Office Depot shareholders approved of the company’s acquisition by Staples in a vote that will prove to be largely symbolic if federal regulators determine a deal involving two direct competitors is not in the best interest of consumers.

Office Depot agreed to be acquired by Staples on Feb. 4 and on June 19 a preliminary vote total showed that 99.5% of shareholders approved of a deal that involves them receiving $7.25 in cash and 0.2188 of Staples stock for each share of Office Depot stock.

The company said in a statement that the transaction is expected to close by the end of the calendar year, but also acknowledged it is subject to customary closing conditions, including antitrust regulatory approval.

Approval from the Federal Trade Commission may eventually come, but most likely not without some significant strings attached. Office Depot acquired OfficMax less than two years ago and now the combined company’s acquisition by Staples would consolidated the office products retailing channel into one pure play competitor.
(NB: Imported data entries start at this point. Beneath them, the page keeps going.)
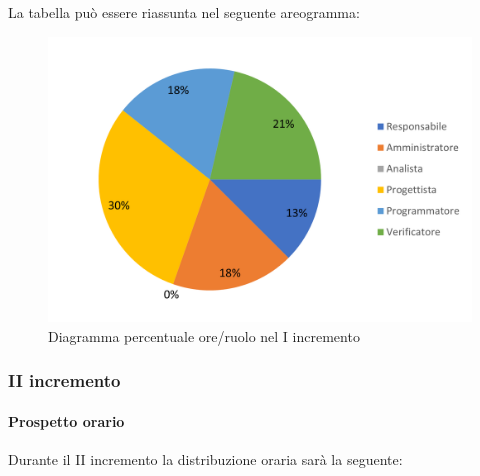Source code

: La tabella può essere riassunta nel seguente areogramma:
\begin{figure}[H]
	\centering
	\includegraphics[width=0.8\linewidth]{res/images/preventivo/dettaglio_poc/1-2.png}
	\caption{Diagramma percentuale ore/ruolo nel I incremento}
	\label{fig:diagramma costi ruolo  I incremento}
\end{figure}

\subsubsection{II incremento}
\paragraph{Prospetto orario}
Durante il II incremento la distribuzione oraria sarà la seguente:

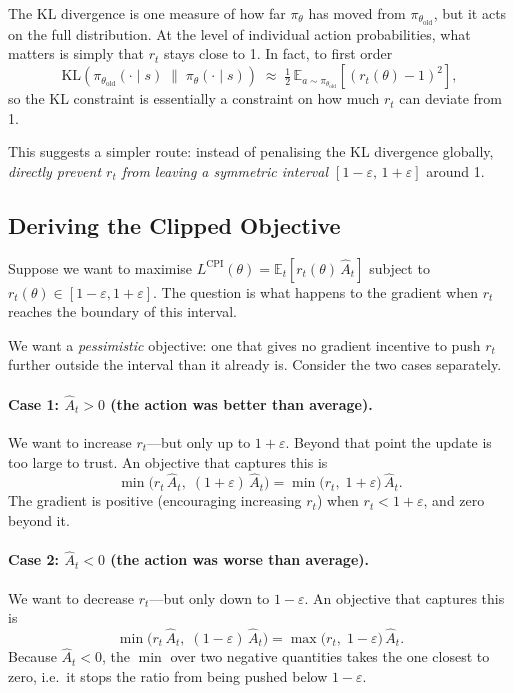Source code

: \documentclass[12pt, a4paper]{article}
\theoremstyle{definition}
\theoremstyle{plain}
\theoremstyle{remark}
\newcommand{\E}{\mathbb{E}}
\newcommand{\pith}{\pi_\theta}
\newcommand{\piold}{\pi_{\theta_\mathrm{old}}}
\newcommand{\KL}{\mathrm{KL}}
\begin{document}
The KL divergence is one measure of how far $\pith$ has moved from $\piold$, but it
acts on the full distribution.  At the level of individual action probabilities, what
matters is simply that $r_t$ stays close to 1.  In fact, to first order
\begin{equation}
  \KL\!\left(\piold(\cdot \mid s) \;\|\; \pith(\cdot \mid s)\right)
  \;\approx\;
  \tfrac{1}{2}\,\E_{a \sim \piold}\!\left[(r_t(\theta) - 1)^2\right],
\end{equation}
so the KL constraint is essentially a constraint on how much $r_t$ can deviate from 1.

This suggests a simpler route: instead of penalising the KL divergence globally,
\emph{directly prevent $r_t$ from leaving a symmetric interval
$[1 - \varepsilon,\, 1 + \varepsilon]$} around 1.

\subsection{Deriving the Clipped Objective}

Suppose we want to maximise $L^{\mathrm{CPI}}(\theta) = \E_t[r_t(\theta)\,\hat{A}_t]$
subject to $r_t(\theta) \in [1-\varepsilon, 1+\varepsilon]$.  The question is what
happens to the gradient when $r_t$ reaches the boundary of this interval.

We want a \emph{pessimistic} objective: one that gives no gradient incentive to push
$r_t$ further outside the interval than it already is.  Consider the two cases
separately.

\paragraph{Case 1: $\hat{A}_t > 0$ (the action was better than average).}
We want to increase $r_t$---but only up to $1 + \varepsilon$.  Beyond that point the
update is too large to trust.  An objective that captures this is
\begin{equation}
  \min\!\bigl(r_t\,\hat{A}_t,\; (1+\varepsilon)\,\hat{A}_t\bigr)
  = \min\!\bigl(r_t,\; 1+\varepsilon\bigr)\,\hat{A}_t.
\end{equation}
The gradient is positive (encouraging increasing $r_t$) when $r_t < 1+\varepsilon$,
and zero beyond it.

\paragraph{Case 2: $\hat{A}_t < 0$ (the action was worse than average).}
We want to decrease $r_t$---but only down to $1 - \varepsilon$.  An objective that
captures this is
\begin{equation}
  \min\!\bigl(r_t\,\hat{A}_t,\; (1-\varepsilon)\,\hat{A}_t\bigr)
  = \max\!\bigl(r_t,\; 1-\varepsilon\bigr)\,\hat{A}_t.
\end{equation}
Because $\hat{A}_t < 0$, the $\min$ over two negative quantities takes the one
closest to zero, i.e.\ it stops the ratio from being pushed below $1 - \varepsilon$.
\end{document}
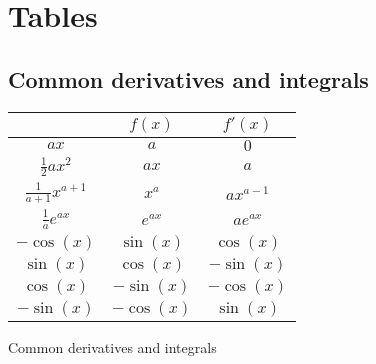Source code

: \section{Tables}

\subsection{Common derivatives and integrals}

\begin{booktable}
  \begin{tabular}{|ccc|}
    \hline
    \rowcolor{headingbg}
    \multicolumn{1}{|c}{\textbf{$\int f(x) \,dx$}} &
      \multicolumn{1}{c}{\textbf{$f(x)$}} &
      \multicolumn{1}{c|}{\textbf{$f'(x)$}} \\
    \hline
    $ax$ & $a$ & $0$ \\
    $\frac{1}{2}ax^2$ & $ax$ & $a$ \\
    $\frac{1}{a + 1}x^{a + 1}$ & $x^a$ & $ax^{a - 1}$ \\
    $\frac{1}{a}e^{ax}$ & $e^{ax}$ & $ae^{ax}$ \\
    $-\cos(x)$ & $\sin(x)$ & $\cos(x)$ \\
    $\sin(x)$ & $\cos(x)$ & $-\sin(x)$ \\
    $\cos(x)$ & $-\sin(x)$ & $-\cos(x)$ \\
    $-\sin(x)$ & $-\cos(x)$ & $\sin(x)$ \\
    \hline
  \end{tabular}
  \caption{Common derivatives and integrals}
  \label{tab:common_derivatives_and_integrals}
\end{booktable}
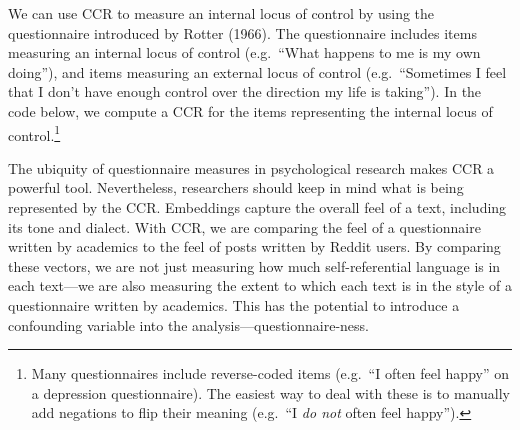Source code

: \documentclass[
  man,
  floatsintext,
  longtable,
  nolmodern,
  notxfonts,
  notimes,
  colorlinks=true,linkcolor=blue,citecolor=blue,urlcolor=blue]{apa7}
\newenvironment{Shaded}{\begin{snugshade}}{\end{snugshade}}
\newcommand{\AttributeTok}[1]{\textcolor[rgb]{0.40,0.45,0.13}{#1}}
\newcommand{\CommentTok}[1]{\textcolor[rgb]{0.37,0.37,0.37}{#1}}
\newcommand{\ConstantTok}[1]{\textcolor[rgb]{0.56,0.35,0.01}{#1}}
\newcommand{\DecValTok}[1]{\textcolor[rgb]{0.68,0.00,0.00}{#1}}
\newcommand{\FunctionTok}[1]{\textcolor[rgb]{0.28,0.35,0.67}{#1}}
\newcommand{\NormalTok}[1]{\textcolor[rgb]{0.00,0.23,0.31}{#1}}
\newcommand{\OtherTok}[1]{\textcolor[rgb]{0.00,0.23,0.31}{#1}}
\newcommand{\SpecialCharTok}[1]{\textcolor[rgb]{0.37,0.37,0.37}{#1}}
\newcommand{\StringTok}[1]{\textcolor[rgb]{0.13,0.47,0.30}{#1}}
\begin{document}
We can use CCR to measure an internal locus of control by using the
questionnaire introduced by Rotter (1966). The questionnaire includes
items measuring an internal locus of control (e.g.~``What happens to me
is my own doing''), and items measuring an external locus of control
(e.g.~``Sometimes I feel that I don't have enough control over the
direction my life is taking''). In the code below, we compute a CCR for
the items representing the internal locus of control.\footnote{Many
  questionnaires include reverse-coded items (e.g.~``I often feel
  happy'' on a depression questionnaire). The easiest way to deal with
  these is to manually add negations to flip their meaning (e.g.~``I
  \emph{do not} often feel happy'').}

\begin{Shaded}
\end{Shaded}

The ubiquity of questionnaire measures in psychological research makes
CCR a powerful tool. Nevertheless, researchers should keep in mind what
is being represented by the CCR. Embeddings capture the overall feel of
a text, including its tone and dialect. With CCR, we are comparing the
feel of a questionnaire written by academics to the feel of posts
written by Reddit users. By comparing these vectors, we are not just
measuring how much self-referential language is in each text---we are
also measuring the extent to which each text is in the style of a
questionnaire written by academics. This has the potential to introduce
a confounding variable into the analysis---questionnaire-ness.
\end{document}
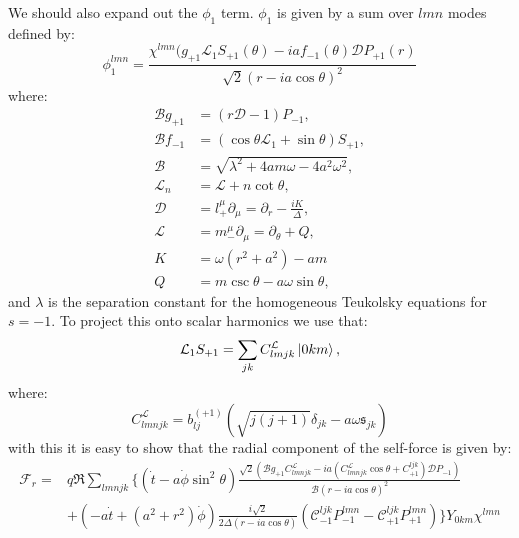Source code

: \documentclass[preprint,showpacs,preprintnumbers,amssymb,superscriptaddress,aps,prd,nofootinbib,11pt]{revtex4-1}
\begin{document}
We should also expand out the $\phi_1$ term. $\phi_1$ is given by a sum over $lmn$ modes defined by:
\begin{equation}
    \phi_1^{lmn} = \frac{\chi^{lmn}(g_{+1} \mathcal{L}_1 S_{+1}(\theta) - ia f_{-1}(\theta) \mathcal{D}P_{+1}(r)}{\sqrt{2} (r-ia\cos\theta)^2}
\end{equation}
where:
\begin{align}
    \mathcal{B} g_{+1} &= (r\mathcal{D}-1)P_{-1},\\
    \mathcal{B} f_{-1} &= (\cos \theta \mathcal{L}_1 + \sin\theta) S_{+1},\\
    \mathcal{B} &= \sqrt{\lambda^2 + 4 am \omega - 4 a^2 \omega^2},\\
    \mathcal{L}_n &= \mathcal{L} + n \cot\theta,\\
    \mathcal{D} &= l^\mu_+ \partial_\mu = \partial_r - \frac{iK}{\Delta},\\
    \mathcal{L} &= m^\mu_- \partial_\mu = \partial_\theta + Q,\\
    K&=\omega(r^2 +a^2) -am\\
    Q&=m \csc \theta -a \omega \sin \theta,
\end{align}
and $\lambda$ is the separation constant for the homogeneous Teukolsky equations for $s=-1$. To project this onto scalar harmonics we use that\cite{TorresDolan2022}:
\begin{equation}
    \mathcal{L}_1 S_{+1} = \sum\limits_{jk} C^\mathcal{L}_{lmjk} \ket{0km},
\end{equation}
where:
\begin{equation}
    C^\mathcal{L}_{lmnjk} = b_{lj}^{(+1)}\left(\sqrt{j(j+1)} \delta_{jk} - a \omega \mathfrak{s}_{jk}\right)
\end{equation}
with this it is easy to show that the radial component of the self-force is given by:
\begin{align}
    \mathcal{F}_r =& q\Re\sum\limits_{lmnjk}\Bigg\{(\dot{t}- a\dot{\phi} \sin^2\theta) \frac{\sqrt{2} \left(\mathcal{B} g_{+1} C^\mathcal{L}_{lmnjk} - ia \left(C^\mathcal{L}_{lmnjk} \cos\theta + C^{ljk}_{+1}\right)\mathcal{D} P_{-1}\right)}{\mathcal{B} (r-ia\cos\theta)^2} \nonumber\\
    &+ \left(-a \dot{t} + (a^2 +r^2)\dot{\phi} \right)\frac{i\sqrt{2} }{2 \Delta(r-ia \cos \theta) } \left(\mathcal{C}^{ljk}_{-1} P^{lmn}_{-1}  - \mathcal{C}^{ljk}_{+1} P^{lmn}_{+1} \right) \Bigg\}Y_{0km}\chi^{lmn}
\end{align}
\end{document}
Even Dollar Tree was forced to divest more than 300 Family Dollar stores to secure regulatory approval of its acquisition of the company and Dollar Tree and Family Dollar operate vastly different business models. Staples has previously touted approval from regulators in New Zealand and China, where the competitive landscape looks very different, as if to imply that approval from U.S. regulators may follow suit.

“The company is working closely with regulatory agencies to seek outstanding antitrust clearances and expects the transaction to be completed by the end of the year,” Staples said in a statement expressing its pleasure that Office Depot shareholders overwhelmingly approved the transaction.

"The combined company will allow us to provide more value to customers and more effectively compete in a rapidly evolving environment,” said Ron Sargent, Staples chairman and CEO.

The evolving nature of the competitive landscape, essentially the rise of e-commerce, as a means to justify the pending acquisition is a case Staples has made previously. However, that doesn’t mean the FTC will buy the argument.

When Staples first attempt to acquire Office Depot was scuttled by the FTC in 1997 it was based on an evaluation of the companies overlapping store networks and a narrow view of the competitive set within the office products world.